I read my horoscope last week & it said I needed to run away. I couldn’t agree more.
Tonight, after slowly walking the dogs around the block for the umpteenth million time, while Zephyr wandered away from me, because he’s figured out I can’t grab him if I have Trooper, I’d had it. I took the dogs home, threw their leashed in the basket, grabbed my purse & nearly ran out the door.
My car is gone. It died today again–died is becoming a word my jeep does more often than not now. Everything in my life is dying & breaking–my dogs, my jeep, my apartment. AND I’M TIRED!
So tired, and losing my patience with this slowness, this tedious, every day, slowness and breaking down, so I ran away.
You wouldn’t know it. You would call it “going out for the evening”, but for me, it was running away.
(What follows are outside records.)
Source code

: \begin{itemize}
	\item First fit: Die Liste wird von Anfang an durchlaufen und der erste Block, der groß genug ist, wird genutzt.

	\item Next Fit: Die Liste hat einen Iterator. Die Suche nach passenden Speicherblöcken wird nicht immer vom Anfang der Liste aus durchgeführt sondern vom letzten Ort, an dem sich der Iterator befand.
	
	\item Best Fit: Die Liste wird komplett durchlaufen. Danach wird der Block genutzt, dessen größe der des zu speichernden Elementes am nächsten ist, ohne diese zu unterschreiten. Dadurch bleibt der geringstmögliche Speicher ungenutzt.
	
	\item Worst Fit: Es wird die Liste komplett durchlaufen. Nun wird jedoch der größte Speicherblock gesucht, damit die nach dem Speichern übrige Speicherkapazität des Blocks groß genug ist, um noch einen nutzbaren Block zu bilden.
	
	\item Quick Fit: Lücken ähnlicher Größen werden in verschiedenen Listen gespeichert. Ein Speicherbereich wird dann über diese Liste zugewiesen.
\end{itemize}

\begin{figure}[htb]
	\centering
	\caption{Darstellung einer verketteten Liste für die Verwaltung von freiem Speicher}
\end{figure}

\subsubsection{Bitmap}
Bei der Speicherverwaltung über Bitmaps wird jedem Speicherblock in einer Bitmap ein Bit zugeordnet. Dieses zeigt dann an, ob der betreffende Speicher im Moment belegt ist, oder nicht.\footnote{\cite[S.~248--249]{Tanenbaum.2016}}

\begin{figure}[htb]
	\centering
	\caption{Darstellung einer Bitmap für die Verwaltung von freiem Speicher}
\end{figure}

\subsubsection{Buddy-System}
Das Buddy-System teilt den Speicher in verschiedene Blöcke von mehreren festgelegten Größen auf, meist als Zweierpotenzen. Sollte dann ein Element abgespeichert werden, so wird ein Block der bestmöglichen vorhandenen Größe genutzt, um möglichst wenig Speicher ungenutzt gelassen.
I rode my bike all the way downtown–me, on my bike! I rode all the way to Hot Italian, my new favorite bar/pizza spot–all white, black, marble, very modern. It shines & glitters. It’s clean. It’s everything my life isn’t right now.
I ordered something with vodka, limoncella & ice. It was splendidly tall & fizzy. I flipped through Italian Elle & ordered fresh basil pizza with a thin, thin crust. And I didn’t think about the dogs once. Not once. No worry, no fretting, no nothing. I was free.
This has got to be what parents feel like when they have just given and given, and one day, that’s just it. There’s nothing left to give, if they don’t give to themselves, and fast.
There are so many things I don’t do anymore– leave town, for one, kayaking, tango. I need more time, out there, or just more time with me, sans dogs.
And the funny thing was, tonight? I wasn’t scared–not sitting alone at the bar, not riding my bike home at dusk without a light, not taking alleys, nothing. I felt free. And free is something I haven’t felt for a very long time.